President Obama’s plan to shutter the military prison at Guantánamo Bay, Cuba, ran into a buzz saw of opposition on Tuesday, underscoring how difficult it will be for him to fulfill a major campaign promise in his final year in office.
Mere minutes after the president sent Congress his blueprint to empty the controversial facility and move detainees to the United States, Republican leaders declared it dead on arrival.
Sen. Pat Roberts (R-Kan.) best summed up the attitudes of his colleagues: He crumpled up the proposal and tossed it in the trash.
“This is what I think of the president’s plan to send terrorists to the United States,” he said in a video posted on Twitter.

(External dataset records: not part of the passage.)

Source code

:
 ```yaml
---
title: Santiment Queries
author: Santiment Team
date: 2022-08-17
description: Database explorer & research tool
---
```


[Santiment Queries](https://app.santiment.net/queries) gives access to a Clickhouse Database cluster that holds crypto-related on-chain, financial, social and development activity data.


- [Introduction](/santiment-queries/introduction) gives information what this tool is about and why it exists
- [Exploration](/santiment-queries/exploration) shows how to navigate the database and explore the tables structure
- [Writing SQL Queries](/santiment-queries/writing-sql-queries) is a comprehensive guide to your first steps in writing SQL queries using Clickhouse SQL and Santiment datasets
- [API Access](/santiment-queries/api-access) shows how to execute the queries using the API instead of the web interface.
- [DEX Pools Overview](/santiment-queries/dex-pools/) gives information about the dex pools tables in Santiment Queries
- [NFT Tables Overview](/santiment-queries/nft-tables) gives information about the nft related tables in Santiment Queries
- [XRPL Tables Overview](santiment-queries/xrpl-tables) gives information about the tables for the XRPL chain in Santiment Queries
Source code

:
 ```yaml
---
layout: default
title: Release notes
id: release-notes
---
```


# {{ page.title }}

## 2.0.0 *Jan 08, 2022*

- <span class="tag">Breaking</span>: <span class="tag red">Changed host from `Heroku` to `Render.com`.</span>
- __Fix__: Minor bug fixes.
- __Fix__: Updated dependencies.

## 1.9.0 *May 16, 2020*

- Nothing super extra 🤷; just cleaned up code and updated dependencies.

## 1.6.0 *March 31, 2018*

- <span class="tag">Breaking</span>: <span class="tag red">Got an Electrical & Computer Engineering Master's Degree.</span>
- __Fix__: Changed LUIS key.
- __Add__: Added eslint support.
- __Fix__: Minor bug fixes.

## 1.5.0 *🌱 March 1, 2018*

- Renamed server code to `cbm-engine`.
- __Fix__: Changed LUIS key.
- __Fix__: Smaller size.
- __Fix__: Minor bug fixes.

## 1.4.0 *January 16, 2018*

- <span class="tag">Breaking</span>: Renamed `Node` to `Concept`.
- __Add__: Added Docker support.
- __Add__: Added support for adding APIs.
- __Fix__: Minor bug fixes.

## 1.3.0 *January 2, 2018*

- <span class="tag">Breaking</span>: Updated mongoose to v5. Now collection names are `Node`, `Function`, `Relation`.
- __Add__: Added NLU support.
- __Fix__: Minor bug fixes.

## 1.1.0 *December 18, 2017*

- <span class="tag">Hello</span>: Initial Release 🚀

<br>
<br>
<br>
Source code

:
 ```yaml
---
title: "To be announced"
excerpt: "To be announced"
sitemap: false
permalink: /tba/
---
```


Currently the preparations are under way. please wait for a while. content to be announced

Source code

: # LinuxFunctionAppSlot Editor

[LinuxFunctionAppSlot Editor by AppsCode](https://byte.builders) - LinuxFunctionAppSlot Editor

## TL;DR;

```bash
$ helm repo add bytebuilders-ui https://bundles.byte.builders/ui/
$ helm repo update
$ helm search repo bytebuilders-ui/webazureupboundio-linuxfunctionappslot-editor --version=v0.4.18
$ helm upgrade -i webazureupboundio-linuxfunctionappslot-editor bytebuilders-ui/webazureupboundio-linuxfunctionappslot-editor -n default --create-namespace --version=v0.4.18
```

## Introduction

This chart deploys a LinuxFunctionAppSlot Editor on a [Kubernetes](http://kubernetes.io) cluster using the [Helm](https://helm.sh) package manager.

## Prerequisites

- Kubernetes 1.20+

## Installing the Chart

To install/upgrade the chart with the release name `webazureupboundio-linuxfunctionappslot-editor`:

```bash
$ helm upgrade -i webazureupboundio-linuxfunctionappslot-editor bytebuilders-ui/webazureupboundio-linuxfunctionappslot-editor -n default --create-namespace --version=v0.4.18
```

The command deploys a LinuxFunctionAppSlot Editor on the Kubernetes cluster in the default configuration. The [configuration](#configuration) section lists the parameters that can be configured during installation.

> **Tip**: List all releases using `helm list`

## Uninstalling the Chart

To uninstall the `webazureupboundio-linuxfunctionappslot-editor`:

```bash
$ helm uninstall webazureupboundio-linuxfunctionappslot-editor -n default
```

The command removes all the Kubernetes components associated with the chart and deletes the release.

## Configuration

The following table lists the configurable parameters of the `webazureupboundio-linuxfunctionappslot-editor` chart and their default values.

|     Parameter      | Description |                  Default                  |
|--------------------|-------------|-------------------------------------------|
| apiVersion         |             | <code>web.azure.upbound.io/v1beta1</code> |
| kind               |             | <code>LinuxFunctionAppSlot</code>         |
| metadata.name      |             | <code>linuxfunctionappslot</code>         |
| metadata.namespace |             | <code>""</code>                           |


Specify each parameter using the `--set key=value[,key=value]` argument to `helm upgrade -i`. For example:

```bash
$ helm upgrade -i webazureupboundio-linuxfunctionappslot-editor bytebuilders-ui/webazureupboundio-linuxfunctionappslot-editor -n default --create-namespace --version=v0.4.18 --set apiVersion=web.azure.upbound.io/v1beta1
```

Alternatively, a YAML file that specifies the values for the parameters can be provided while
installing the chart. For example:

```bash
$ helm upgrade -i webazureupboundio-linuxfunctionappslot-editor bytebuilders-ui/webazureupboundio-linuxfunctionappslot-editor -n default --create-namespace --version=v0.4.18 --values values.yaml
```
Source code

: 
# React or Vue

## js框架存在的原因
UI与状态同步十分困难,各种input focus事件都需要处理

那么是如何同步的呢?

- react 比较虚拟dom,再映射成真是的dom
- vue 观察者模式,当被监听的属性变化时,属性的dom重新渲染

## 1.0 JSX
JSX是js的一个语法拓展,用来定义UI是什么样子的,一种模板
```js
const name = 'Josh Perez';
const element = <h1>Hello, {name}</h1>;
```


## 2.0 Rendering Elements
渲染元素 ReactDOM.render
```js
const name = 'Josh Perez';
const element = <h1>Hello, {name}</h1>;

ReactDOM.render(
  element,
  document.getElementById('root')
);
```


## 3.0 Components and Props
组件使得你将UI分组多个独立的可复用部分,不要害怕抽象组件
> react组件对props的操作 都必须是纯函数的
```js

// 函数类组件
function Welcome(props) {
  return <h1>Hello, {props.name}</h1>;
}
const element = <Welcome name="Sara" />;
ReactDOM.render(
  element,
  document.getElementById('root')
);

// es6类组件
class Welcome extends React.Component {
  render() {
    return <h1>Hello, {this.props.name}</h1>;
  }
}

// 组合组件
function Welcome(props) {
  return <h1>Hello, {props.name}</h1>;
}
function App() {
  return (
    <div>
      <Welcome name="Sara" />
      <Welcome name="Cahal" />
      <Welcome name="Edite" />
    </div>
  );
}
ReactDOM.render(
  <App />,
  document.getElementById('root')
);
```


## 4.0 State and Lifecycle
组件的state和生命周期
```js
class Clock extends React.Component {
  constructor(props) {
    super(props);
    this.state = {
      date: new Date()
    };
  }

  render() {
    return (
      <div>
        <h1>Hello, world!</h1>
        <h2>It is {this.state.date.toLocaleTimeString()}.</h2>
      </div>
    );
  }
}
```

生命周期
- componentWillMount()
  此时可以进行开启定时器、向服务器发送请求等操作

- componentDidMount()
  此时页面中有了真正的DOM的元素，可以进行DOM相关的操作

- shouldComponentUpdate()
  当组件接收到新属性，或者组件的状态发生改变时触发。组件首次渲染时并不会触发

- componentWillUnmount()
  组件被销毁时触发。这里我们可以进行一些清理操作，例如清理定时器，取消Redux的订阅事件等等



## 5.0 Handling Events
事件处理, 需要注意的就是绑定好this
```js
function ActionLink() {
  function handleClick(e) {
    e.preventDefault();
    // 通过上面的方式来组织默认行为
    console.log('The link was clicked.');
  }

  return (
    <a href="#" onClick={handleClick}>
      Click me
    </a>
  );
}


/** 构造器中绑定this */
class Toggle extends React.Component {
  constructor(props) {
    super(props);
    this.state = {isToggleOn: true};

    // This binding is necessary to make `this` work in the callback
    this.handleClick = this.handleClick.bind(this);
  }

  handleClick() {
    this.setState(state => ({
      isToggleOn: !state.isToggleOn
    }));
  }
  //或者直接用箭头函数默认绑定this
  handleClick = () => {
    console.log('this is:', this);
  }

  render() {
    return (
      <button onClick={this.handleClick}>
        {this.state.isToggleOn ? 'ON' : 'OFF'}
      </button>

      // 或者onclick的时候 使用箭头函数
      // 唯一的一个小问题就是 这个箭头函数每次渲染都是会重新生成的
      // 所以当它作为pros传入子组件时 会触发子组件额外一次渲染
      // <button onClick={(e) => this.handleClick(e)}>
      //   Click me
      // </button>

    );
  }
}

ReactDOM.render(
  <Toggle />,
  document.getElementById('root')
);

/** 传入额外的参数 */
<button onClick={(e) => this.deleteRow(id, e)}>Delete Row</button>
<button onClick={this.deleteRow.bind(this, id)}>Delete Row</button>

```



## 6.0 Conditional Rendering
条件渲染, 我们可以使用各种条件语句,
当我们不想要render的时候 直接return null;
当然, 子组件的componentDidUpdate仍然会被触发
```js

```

Obama’s plan also received a lukewarm reception from Democrats facing reelection in November.
Sen. Michael Bennet (D-Colo.), who is running in a tough race, said he supports closing the prison but cautioned that detainees should be moved to military facilities and not civilian prisons in his home state.
Liberal Democrats came out strongly in favor of the plan, but centrists refrained from taking a stance.
“I do think closing Guantánamo would deprive jihadists of a successful recruiting tool,” said Sen. Chris Coons (D-Del.), a member of the Senate Foreign Relations Committee. “But there are serious legal barriers and legitimate security concerns to be dealt with. … In general, I support the closure of Guantánamo, but the details matter.”
Coons said he would decide whether to support the plan once he reviews it.